> [Exercise description]
The records that follow should be copied out exactly, pictures excluded.

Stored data
Segment Open

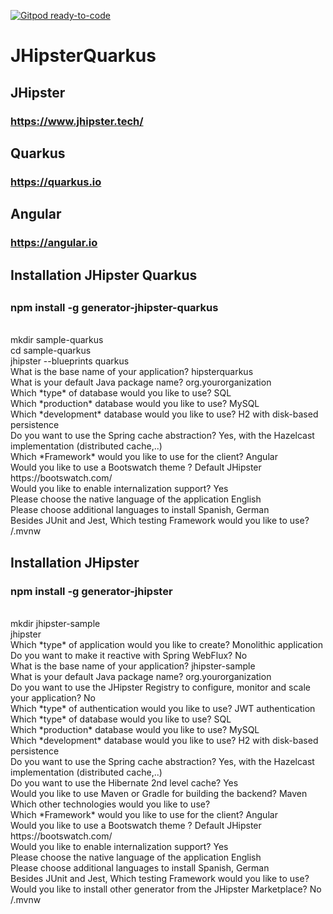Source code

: [![Gitpod ready-to-code](https://img.shields.io/badge/Gitpod-ready--to--code-blue?logo=gitpod)](https://gitpod.io/#https://github.com/jtuvdev/JHipsterQuarkus)

# JHipsterQuarkus
## JHipster 
### https://www.jhipster.tech/
## Quarkus 
### https://quarkus.io
## Angular
### https://angular.io


<h2> Installation JHipster Quarkus <h2>
<body> 
  <h3> npm install -g generator-jhipster-quarkus </h3>
<br> mkdir sample-quarkus
<br> cd sample-quarkus
<br> jhipster --blueprints quarkus 
<br> What is the base name of your application? hipsterquarkus 
<br> What is your default Java package name? org.yourorganization 
<br> Which *type* of database would you like to use? SQL 
<br> Which *production* database would you like to use? MySQL 
<br> Which *development* database would you like to use? H2 with disk-based persistence 
<br> Do you want to use the Spring cache abstraction? Yes, with the Hazelcast implementation (distributed cache,..) 
<br> Which *Framework* would you like to use for the client? Angular 
<br> Would you like to use a Bootswatch theme ? Default JHipster https://bootswatch.com/
<br> Would you like to enable internalization support? Yes 
<br> Please choose the native language of the application English 
<br> Please choose additional languages to install Spanish, German 
<br> Besides JUnit and Jest, Which testing Framework would you like to use? 
<br> /.mvnw 
</body>
  
<h2> Installation JHipster </h2>
<body> 
  <h3> npm install -g generator-jhipster </h3>
<br> mkdir jhipster-sample
<br> jhipster 
<br> Which *type* of application would you like to create? Monolithic application  
<br> Do you want to make it reactive with Spring WebFlux? No 
<br> What is the base name of your application? jhipster-sample
<br> What is your default Java package name? org.yourorganization 
<br> Do you want to use the JHipster Registry to configure, monitor and scale your application? No 
<br> Which *type* of authentication would you like to use? JWT authentication
<br> Which *type* of database would you like to use? SQL 
<br> Which *production* database would you like to use? MySQL 
<br> Which *development* database would you like to use? H2 with disk-based persistence 
<br> Do you want to use the Spring cache abstraction? Yes, with the Hazelcast implementation (distributed cache,..) 
<br> Do you want to use the Hibernate 2nd level cache? Yes 
<br> Would you like to use Maven or Gradle for building the backend? Maven 
<br> Which other technologies would you like to use? 
<br> Which *Framework* would you like to use for the client? Angular 
<br> Would you like to use a Bootswatch theme ? Default JHipster https://bootswatch.com/
<br> Would you like to enable internalization support? Yes 
<br> Please choose the native language of the application English 
<br> Please choose additional languages to install Spanish, German 
<br> Besides JUnit and Jest, Which testing Framework would you like to use? 
<br> Would you like to install other generator from the JHipster Marketplace? No 
<br> /.mvnw 
 </body>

Segment Closed

> [Exercise response]
Source code

: [![Gitpod ready-to-code](https://img.shields.io/badge/Gitpod-ready--to--code-blue?logo=gitpod)](https://gitpod.io/#https://github.com/jtuvdev/JHipsterQuarkus)

# JHipsterQuarkus
## JHipster 
### https://www.jhipster.tech/
## Quarkus 
### https://quarkus.io
## Angular
### https://angular.io


<h2> Installation JHipster Quarkus <h2>
<body> 
  <h3> npm install -g generator-jhipster-quarkus </h3>
<br> mkdir sample-quarkus
<br> cd sample-quarkus
<br> jhipster --blueprints quarkus 
<br> What is the base name of your application? hipsterquarkus 
<br> What is your default Java package name? org.yourorganization 
<br> Which *type* of database would you like to use? SQL 
<br> Which *production* database would you like to use? MySQL 
<br> Which *development* database would you like to use? H2 with disk-based persistence 
<br> Do you want to use the Spring cache abstraction? Yes, with the Hazelcast implementation (distributed cache,..) 
<br> Which *Framework* would you like to use for the client? Angular 
<br> Would you like to use a Bootswatch theme ? Default JHipster https://bootswatch.com/
<br> Would you like to enable internalization support? Yes 
<br> Please choose the native language of the application English 
<br> Please choose additional languages to install Spanish, German 
<br> Besides JUnit and Jest, Which testing Framework would you like to use? 
<br> /.mvnw 
</body>
  
<h2> Installation JHipster </h2>
<body> 
  <h3> npm install -g generator-jhipster </h3>
<br> mkdir jhipster-sample
<br> jhipster 
<br> Which *type* of application would you like to create? Monolithic application  
<br> Do you want to make it reactive with Spring WebFlux? No 
<br> What is the base name of your application? jhipster-sample
<br> What is your default Java package name? org.yourorganization 
<br> Do you want to use the JHipster Registry to configure, monitor and scale your application? No 
<br> Which *type* of authentication would you like to use? JWT authentication
<br> Which *type* of database would you like to use? SQL 
<br> Which *production* database would you like to use? MySQL 
<br> Which *development* database would you like to use? H2 with disk-based persistence 
<br> Do you want to use the Spring cache abstraction? Yes, with the Hazelcast implementation (distributed cache,..) 
<br> Do you want to use the Hibernate 2nd level cache? Yes 
<br> Would you like to use Maven or Gradle for building the backend? Maven 
<br> Which other technologies would you like to use? 
<br> Which *Framework* would you like to use for the client? Angular 
<br> Would you like to use a Bootswatch theme ? Default JHipster https://bootswatch.com/
<br> Would you like to enable internalization support? Yes 
<br> Please choose the native language of the application English 
<br> Please choose additional languages to install Spanish, German 
<br> Besides JUnit and Jest, Which testing Framework would you like to use? 
<br> Would you like to install other generator from the JHipster Marketplace? No 
<br> /.mvnw 
 </body>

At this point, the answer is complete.